The North Carolina Court of Appeals ruled yesterday on the first criminal appeal of a law banning video gambling since the NC Supreme Court upheld it two years ago. In publishing an opinion in State v. Chapman, Spruil, the court affirmed the convictions of two men who operated an Edgecombe County internet cafe.

In 2010 the NC legislature enacted NCGS §14-306.4, titled “Electronic machines and devices for sweepstakes prohibited.” The law makes it a Class 1 misdemeanor to operate an “entertaining display” allowing patrons to play gambling games like poker, bingo, craps or pot-of-gold. Any second offense would be considered a felony.

Chapman was the owner of Past Times Business Center, an internet café in Tabor City. Spruill was the manager. An undercover officer with the Tabor City Police Department went to Past Times in 2013, equipped with a surveillance camera. He presented the cashier with $25.00. The cashier presented the officer with a disclaimer which states, in part:

I understand that I am purchasing computer time to be used at this location. I also realize that I can request to participate in the promotional game for free. . . .I understand that I am not gambling. I am playing a promotional game in which the winners are predetermined. The games have no effect on the outcome of the prizes won.

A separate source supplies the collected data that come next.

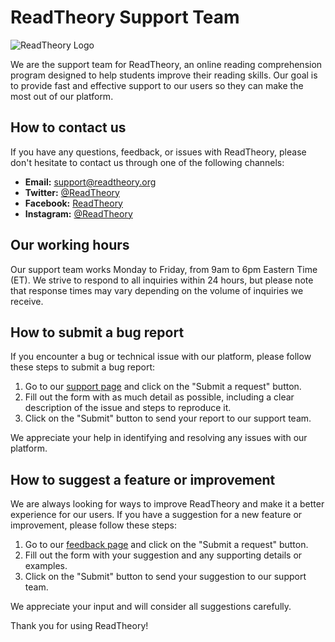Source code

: # ReadTheory Support Team

![ReadTheory Logo](https://user-images.githubusercontent.com/120363161/232305353-ca0be6c4-41f6-4b71-aa78-ccfb7754f988.jpg)

We are the support team for ReadTheory, an online reading comprehension program designed to help students improve their reading skills. Our goal is to provide fast and effective support to our users so they can make the most out of our platform.

## How to contact us

If you have any questions, feedback, or issues with ReadTheory, please don't hesitate to contact us through one of the following channels:

- **Email:** support@readtheory.org
- **Twitter:** [@ReadTheory](https://twitter.com/ReadTheory)
- **Facebook:** [ReadTheory](https://www.facebook.com/ReadTheory/)
- **Instagram:** [@ReadTheory](https://www.instagram.com/readtheory/)

## Our working hours

Our support team works Monday to Friday, from 9am to 6pm Eastern Time (ET). We strive to respond to all inquiries within 24 hours, but please note that response times may vary depending on the volume of inquiries we receive.

## How to submit a bug report

If you encounter a bug or technical issue with our platform, please follow these steps to submit a bug report:

1. Go to our [support page](https://www.readtheory.org/support) and click on the "Submit a request" button.
2. Fill out the form with as much detail as possible, including a clear description of the issue and steps to reproduce it.
3. Click on the "Submit" button to send your report to our support team.

We appreciate your help in identifying and resolving any issues with our platform.

## How to suggest a feature or improvement

We are always looking for ways to improve ReadTheory and make it a better experience for our users. If you have a suggestion for a new feature or improvement, please follow these steps:

1. Go to our [feedback page](https://www.readtheory.org/feedback) and click on the "Submit a request" button.
2. Fill out the form with your suggestion and any supporting details or examples.
3. Click on the "Submit" button to send your suggestion to our support team.

We appreciate your input and will consider all suggestions carefully.

Thank you for using ReadTheory!

<!--
**readtheory-support/readtheory-support** is a ✨ _special_ ✨ repository because its `README.md` (this file) appears on your GitHub profile.

Here are some ideas to get you started:

- 🔭 I’m currently working on ...
- 🌱 I’m currently learning ...
- 👯 I’m looking to collaborate on ...
- 🤔 I’m looking for help with ...
- 💬 Ask me about ...
- 📫 How to reach me: ...
- 😄 Pronouns: ...
- ⚡ Fun fact: ...
-->
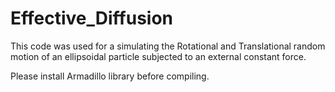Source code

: # Effective_Diffusion
This code was used for a simulating the Rotational and Translational random motion of an ellipsoidal particle subjected to an external constant force. 

Please install Armadillo library before compiling.
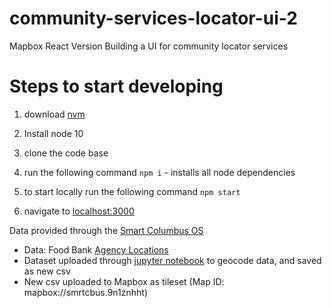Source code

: # community-services-locator-ui-2

Mapbox React Version
Building a UI for community locator services



# Steps to start developing


1. download [nvm](https://github.com/creationix/nvm)

2. Install node 10

3. clone the code base

4. run the following command `npm i` - installs all node dependencies

5. to start locally run the following command `npm start`

6. navigate to [localhost:3000](http://localhost:3000/)

Data provided through the [Smart Columbus OS](https://www.smartcolumbusos.com/data)

 - Data: Food Bank [Agency Locations](https://ckan.smartcolumbusos.com/dataset/b0390b58-35c9-45e8-8a2d-d2472b20d65f/resource/570a8e02-fb0e-4cee-895b-3b32bd740650/download/agency_location.csv)
 - Dataset uploaded through [jupyter notebook](https://jupyter.smartcolumbusos.com/user/ohioadam/lab/tree/Geocoder-to-CSV.ipynb) to geocode data, and saved as new csv
 - New csv uploaded to Mapbox as tileset (Map ID: mapbox://smrtcbus.9n1znhht)
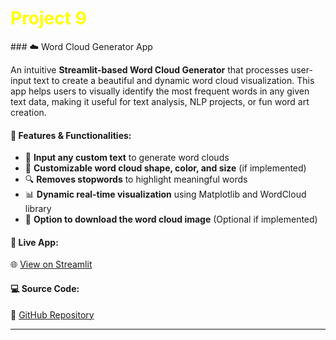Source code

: <h1 style="color:yellow; font-size:2em;"><i class="fas fa-cogs"></i> Project 9</h1>
### ☁️ Word Cloud Generator App &nbsp; <i class="fas fa-cloud"></i>

An intuitive **Streamlit-based Word Cloud Generator** that processes user-input text to create a beautiful and dynamic word cloud visualization. This app helps users to visually identify the most frequent words in any given text data, making it useful for text analysis, NLP projects, or fun word art creation.

#### 🔧 **Features & Functionalities:**
- 📝 **Input any custom text** to generate word clouds
- 🎨 **Customizable word cloud shape, color, and size** (if implemented)
- 🔍 **Removes stopwords** to highlight meaningful words
- 📊 **Dynamic real-time visualization** using Matplotlib and WordCloud library
- 💾 **Option to download the word cloud image** (Optional if implemented)

#### 🔗 **Live App:**  
🌐 [View on Streamlit](https://wordcloud-hammadhanif.streamlit.app/)

#### 💻 **Source Code:**  
🔗 [GitHub Repository](https://github.com/hammadhanif267/WordCloud)

-----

The undercover officer played internet games with the names “Keno,” “Lucky’s Loot,” “Pot O’Gold,” “Lucky Sevens,” “Lucky Ducks,” and “Lucky Lamb.”

A trial judge found both defendants guilty. They each received probation and appealed, contending there was not substantial evidence.

The Court of Appeals disagreed. In its opinion published yesterday, the judges ruled that “It is undisputed that with the use of computers accessing the internet, defendants operated a sweepstakes wherein a prize was revealed to a patron not dependent upon the patron’s skill or dexterity in playing a video game. That the video game did not have to be played or played to completion is not determinative.”

The ban was upheld by the NC Supreme Court in 2012 ruled that the ban “regulates conduct, with only incidental burdens on associated speech, and is therefore constitutional.”

Since then, the law has been enforced across the state, including the Triangle, where, for example, the Durham Sheriff’s Office raided a sweepstakes cafe last year, shutting down the business.

In a statement praising yesterday’s ruling, Attorney General Roy Cooper said in a statement, “Video gambling has been a source of crime and corruption in our state and that’s why I joined with law enforcement to push to ban it. My office has fought for years to give law enforcement and prosecutors the right to enforce the ban and today’s ruling makes it clearer that they have the authority to crack down on this crime.”

Parties with gambling interests have filed civil court actions in attempt to block the law, and Cooper’s office has represented the state in many of those matters, including current cases in Mecklenburg and Brunswick counties.